The Chiefs’ Kansas City stay predates the Royals, an expansion team that began play in 1969. The Chiefs relocated from Dallas to Kansas City following the 1962 season, leaving Texas shortly after winning the AFL championship. Clark Hunt’s father, Lamar, founded the franchise and orchestrated the relocation. The Chiefs moved into Arrowhead Stadium in 1972.

Beginning as the Dallas Texans, the franchise rebranded as the Chiefs. While the Chiefs appeared in two Super Bowls in the 1960s, winning Super Bowl IV, they drifted well off the contender radar for most of the next two decades before a run of near-misses defined the team during the 1990s and the early part of this century. The Reid-Mahomes-Kelce trio changed the team’s fortunes, and the Chiefs recently joined only the Patriots and Cowboys as teams to win three Super Bowls in a five-year span.

Kansas City mayor Quinton Lucas has endorsed the measure, which notes calls for a tax that would raise nearly $2 billion in public funds. Should the Royals leave their Kauffman Stadium headquarters, located along Interstate 70 east of downtown Kansas City, the Chiefs would expand their footprint via these proposed renovations.

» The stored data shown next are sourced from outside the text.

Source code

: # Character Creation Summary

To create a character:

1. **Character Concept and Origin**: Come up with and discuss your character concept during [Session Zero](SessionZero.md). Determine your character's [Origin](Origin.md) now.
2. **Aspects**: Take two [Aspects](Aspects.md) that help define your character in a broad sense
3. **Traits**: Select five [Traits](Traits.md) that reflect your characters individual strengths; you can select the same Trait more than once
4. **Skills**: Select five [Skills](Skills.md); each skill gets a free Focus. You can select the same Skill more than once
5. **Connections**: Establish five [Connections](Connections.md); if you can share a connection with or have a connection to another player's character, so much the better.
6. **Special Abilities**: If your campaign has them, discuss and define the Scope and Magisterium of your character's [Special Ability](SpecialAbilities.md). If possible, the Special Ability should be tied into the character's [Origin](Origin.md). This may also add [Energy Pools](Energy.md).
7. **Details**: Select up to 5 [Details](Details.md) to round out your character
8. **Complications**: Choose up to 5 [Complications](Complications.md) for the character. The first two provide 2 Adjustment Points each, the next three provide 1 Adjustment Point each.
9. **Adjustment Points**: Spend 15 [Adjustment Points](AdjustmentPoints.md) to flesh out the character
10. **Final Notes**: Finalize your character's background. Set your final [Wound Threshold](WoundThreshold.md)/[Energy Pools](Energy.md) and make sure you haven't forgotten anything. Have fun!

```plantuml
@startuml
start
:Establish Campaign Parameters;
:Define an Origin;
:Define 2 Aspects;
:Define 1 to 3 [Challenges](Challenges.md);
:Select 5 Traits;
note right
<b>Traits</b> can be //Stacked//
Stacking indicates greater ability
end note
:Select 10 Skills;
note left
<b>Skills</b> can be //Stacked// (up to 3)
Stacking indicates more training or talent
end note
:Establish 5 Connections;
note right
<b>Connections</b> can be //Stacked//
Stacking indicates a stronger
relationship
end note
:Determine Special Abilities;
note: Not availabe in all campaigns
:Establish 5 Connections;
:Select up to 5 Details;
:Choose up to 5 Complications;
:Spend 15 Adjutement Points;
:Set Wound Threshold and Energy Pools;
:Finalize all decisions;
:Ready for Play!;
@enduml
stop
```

We have a building that will be 60 years old at the end of the lease,” Hunt said, via KCTV5’s Mark Poulose. “We only have seven years left on our lease. Stadium projects take many years to develop. I think it goes without saying, we’ll have to evaluate our options, but at this point, we are very focused on Tuesday.”

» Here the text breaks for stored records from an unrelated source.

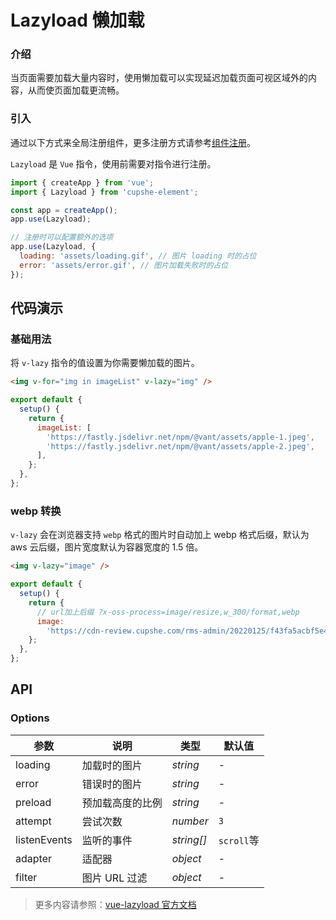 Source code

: # Lazyload 懒加载

### 介绍

当页面需要加载大量内容时，使用懒加载可以实现延迟加载页面可视区域外的内容，从而使页面加载更流畅。

### 引入

通过以下方式来全局注册组件，更多注册方式请参考[组件注册](#/zh-CN/advanced-usage#zu-jian-zhu-ce)。

`Lazyload` 是 `Vue` 指令，使用前需要对指令进行注册。

```js
import { createApp } from 'vue';
import { Lazyload } from 'cupshe-element';

const app = createApp();
app.use(Lazyload);

// 注册时可以配置额外的选项
app.use(Lazyload, {
  loading: 'assets/loading.gif', // 图片 loading 时的占位
  error: 'assets/error.gif', // 图片加载失败时的占位
});
```

## 代码演示

### 基础用法

将 `v-lazy` 指令的值设置为你需要懒加载的图片。

```html
<img v-for="img in imageList" v-lazy="img" />
```

```js
export default {
  setup() {
    return {
      imageList: [
        'https://fastly.jsdelivr.net/npm/@vant/assets/apple-1.jpeg',
        'https://fastly.jsdelivr.net/npm/@vant/assets/apple-2.jpeg',
      ],
    };
  },
};
```

### webp 转换

`v-lazy` 会在浏览器支持 `webp` 格式的图片时自动加上 webp 格式后缀，默认为 aws 云后缀，图片宽度默认为容器宽度的 1.5 倍。

```html
<img v-lazy="image" />
```

```js
export default {
  setup() {
    return {
      // url加上后缀 ?x-oss-process=image/resize,w_300/format,webp
      image:
        'https://cdn-review.cupshe.com/rms-admin/20220125/f43fa5acbf5e44839e81563235afdf8f.jpg',
    };
  },
};
```

## API

### Options

| 参数         | 说明             | 类型       | 默认值     |
| ------------ | ---------------- | ---------- | ---------- |
| loading      | 加载时的图片     | _string_   | -          |
| error        | 错误时的图片     | _string_   | -          |
| preload      | 预加载高度的比例 | _string_   | -          |
| attempt      | 尝试次数         | _number_   | `3`        |
| listenEvents | 监听的事件       | _string[]_ | `scroll`等 |
| adapter      | 适配器           | _object_   | -          |
| filter       | 图片 URL 过滤    | _object_   | -          |

> 更多内容请参照：[vue-lazyload 官方文档](https://github.com/hilongjw/vue-lazyload)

The Chiefs and Royals’ lease at the Truman Sports Complex runs through 2031. Hunt and Donovan’s comments would affect a potential Kansas City departure in 2032. An early poll from the Remington Research Group (via KSHB) placed this vote as close, with a 47-46 advantage to the measure passing. Donovan said (via the Sports Business Journal’s Ben Fischer) he is cautiously optimistic the vote will go in the team’s favor.

This certainly could be posturing on the Chiefs’ part, but we have obviously seen these situations devolve into exits. Rumblings about the recent Rams, Raiders and Chargers’ relocations involved near-future moves. The Chargers bolted San Diego for Los Angeles not long after their vote to move into a downtown stadium failed. A potential Chiefs departure not coming to a head for more than five years makes it more of a back-burner issue, but this vote does bring intrigue — especially considering the franchise’s recent success — and will be worth monitoring Tuesday.